#### WHAT IS NEEDED:
The word "ansK" marks the lines to report; pull each of them from the listing.

#### DATA IN THIS EXERCISE:
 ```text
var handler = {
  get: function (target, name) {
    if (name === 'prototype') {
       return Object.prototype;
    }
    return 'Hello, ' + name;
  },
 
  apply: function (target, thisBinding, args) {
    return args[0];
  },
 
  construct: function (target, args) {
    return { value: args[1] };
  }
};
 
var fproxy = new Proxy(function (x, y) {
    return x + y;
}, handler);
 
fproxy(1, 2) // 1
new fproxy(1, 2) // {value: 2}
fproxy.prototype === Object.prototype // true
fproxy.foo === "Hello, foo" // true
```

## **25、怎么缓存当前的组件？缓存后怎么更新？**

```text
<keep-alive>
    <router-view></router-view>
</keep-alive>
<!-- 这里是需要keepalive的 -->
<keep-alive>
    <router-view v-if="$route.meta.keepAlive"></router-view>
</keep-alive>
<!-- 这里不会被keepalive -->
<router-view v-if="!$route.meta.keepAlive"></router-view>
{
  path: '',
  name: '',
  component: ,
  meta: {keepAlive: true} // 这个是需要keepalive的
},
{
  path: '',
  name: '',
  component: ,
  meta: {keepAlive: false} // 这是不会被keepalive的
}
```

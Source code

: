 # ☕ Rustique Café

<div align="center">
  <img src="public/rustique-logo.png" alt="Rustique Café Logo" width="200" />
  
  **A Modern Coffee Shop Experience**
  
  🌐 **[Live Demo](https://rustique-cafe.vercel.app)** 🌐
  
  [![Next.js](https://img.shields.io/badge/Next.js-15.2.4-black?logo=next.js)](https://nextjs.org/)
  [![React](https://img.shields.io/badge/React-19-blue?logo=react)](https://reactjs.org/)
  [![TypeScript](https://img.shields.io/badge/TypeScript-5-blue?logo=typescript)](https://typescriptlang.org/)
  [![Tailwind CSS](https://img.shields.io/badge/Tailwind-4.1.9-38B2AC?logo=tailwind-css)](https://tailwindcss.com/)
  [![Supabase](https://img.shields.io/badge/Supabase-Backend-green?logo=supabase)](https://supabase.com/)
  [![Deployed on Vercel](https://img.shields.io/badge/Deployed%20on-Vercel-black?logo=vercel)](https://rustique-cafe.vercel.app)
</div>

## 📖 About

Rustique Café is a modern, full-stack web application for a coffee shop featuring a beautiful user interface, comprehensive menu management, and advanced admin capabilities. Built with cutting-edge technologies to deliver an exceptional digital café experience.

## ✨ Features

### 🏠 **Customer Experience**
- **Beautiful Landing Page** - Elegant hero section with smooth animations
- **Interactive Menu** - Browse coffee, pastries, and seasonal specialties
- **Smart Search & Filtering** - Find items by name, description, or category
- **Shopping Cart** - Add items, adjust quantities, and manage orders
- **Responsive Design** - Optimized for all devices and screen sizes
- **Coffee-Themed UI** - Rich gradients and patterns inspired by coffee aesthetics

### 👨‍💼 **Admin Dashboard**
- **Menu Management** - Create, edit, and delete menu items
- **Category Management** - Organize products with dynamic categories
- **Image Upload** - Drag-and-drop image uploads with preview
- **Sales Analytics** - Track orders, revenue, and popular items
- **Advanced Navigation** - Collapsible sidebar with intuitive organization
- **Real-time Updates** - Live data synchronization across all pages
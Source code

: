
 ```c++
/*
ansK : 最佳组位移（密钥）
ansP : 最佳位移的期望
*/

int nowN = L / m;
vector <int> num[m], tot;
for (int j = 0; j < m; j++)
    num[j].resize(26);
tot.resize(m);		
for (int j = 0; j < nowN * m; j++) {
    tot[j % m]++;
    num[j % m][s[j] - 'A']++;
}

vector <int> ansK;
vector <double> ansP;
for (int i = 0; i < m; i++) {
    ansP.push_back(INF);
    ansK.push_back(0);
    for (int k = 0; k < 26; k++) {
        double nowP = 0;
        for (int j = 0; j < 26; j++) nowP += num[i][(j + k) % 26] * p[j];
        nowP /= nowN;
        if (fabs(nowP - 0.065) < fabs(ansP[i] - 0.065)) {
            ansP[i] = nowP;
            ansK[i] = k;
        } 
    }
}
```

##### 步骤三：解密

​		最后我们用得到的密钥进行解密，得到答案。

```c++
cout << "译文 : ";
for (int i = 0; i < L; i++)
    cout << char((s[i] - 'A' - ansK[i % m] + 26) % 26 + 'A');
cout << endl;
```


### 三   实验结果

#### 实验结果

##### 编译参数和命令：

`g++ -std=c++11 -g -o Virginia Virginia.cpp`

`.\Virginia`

#### ANSWER BOX:
ansK : 最佳组位移（密钥）
vector <int> ansK;
    ansK.push_back(0);
            ansK[i] = k;
    cout << char((s[i] - 'A' - ansK[i % m] + 26) % 26 + 'A');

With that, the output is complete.